■ **BRIEF**
Your job is to return every line in the data holding the string "blockquote".

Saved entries

::::::::

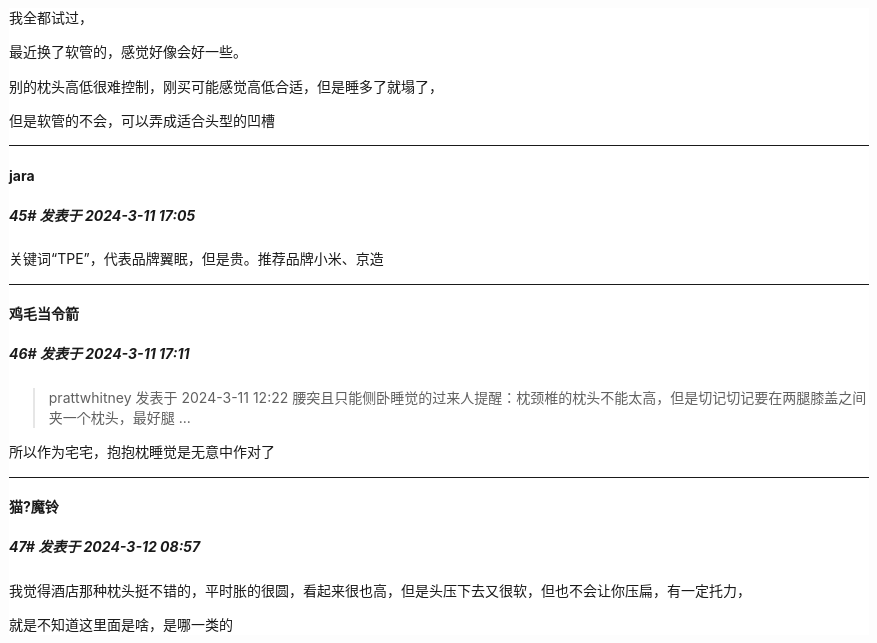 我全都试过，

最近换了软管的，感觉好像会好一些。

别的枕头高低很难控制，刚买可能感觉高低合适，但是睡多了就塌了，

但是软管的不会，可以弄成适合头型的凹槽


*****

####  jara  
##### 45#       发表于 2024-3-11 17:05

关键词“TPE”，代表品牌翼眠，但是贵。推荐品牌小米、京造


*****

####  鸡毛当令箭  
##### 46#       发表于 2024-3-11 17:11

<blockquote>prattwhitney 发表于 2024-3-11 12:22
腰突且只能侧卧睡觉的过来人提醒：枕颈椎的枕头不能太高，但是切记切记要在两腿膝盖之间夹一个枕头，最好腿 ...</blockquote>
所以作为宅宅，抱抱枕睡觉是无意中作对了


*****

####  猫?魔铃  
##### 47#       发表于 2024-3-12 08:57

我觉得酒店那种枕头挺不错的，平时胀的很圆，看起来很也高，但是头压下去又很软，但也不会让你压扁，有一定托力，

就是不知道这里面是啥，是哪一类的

::::::::

■ **EXPECTED ANSWER**
<blockquote>prattwhitney 发表于 2024-3-11 12:22
腰突且只能侧卧睡觉的过来人提醒：枕颈椎的枕头不能太高，但是切记切记要在两腿膝盖之间夹一个枕头，最好腿 ...</blockquote>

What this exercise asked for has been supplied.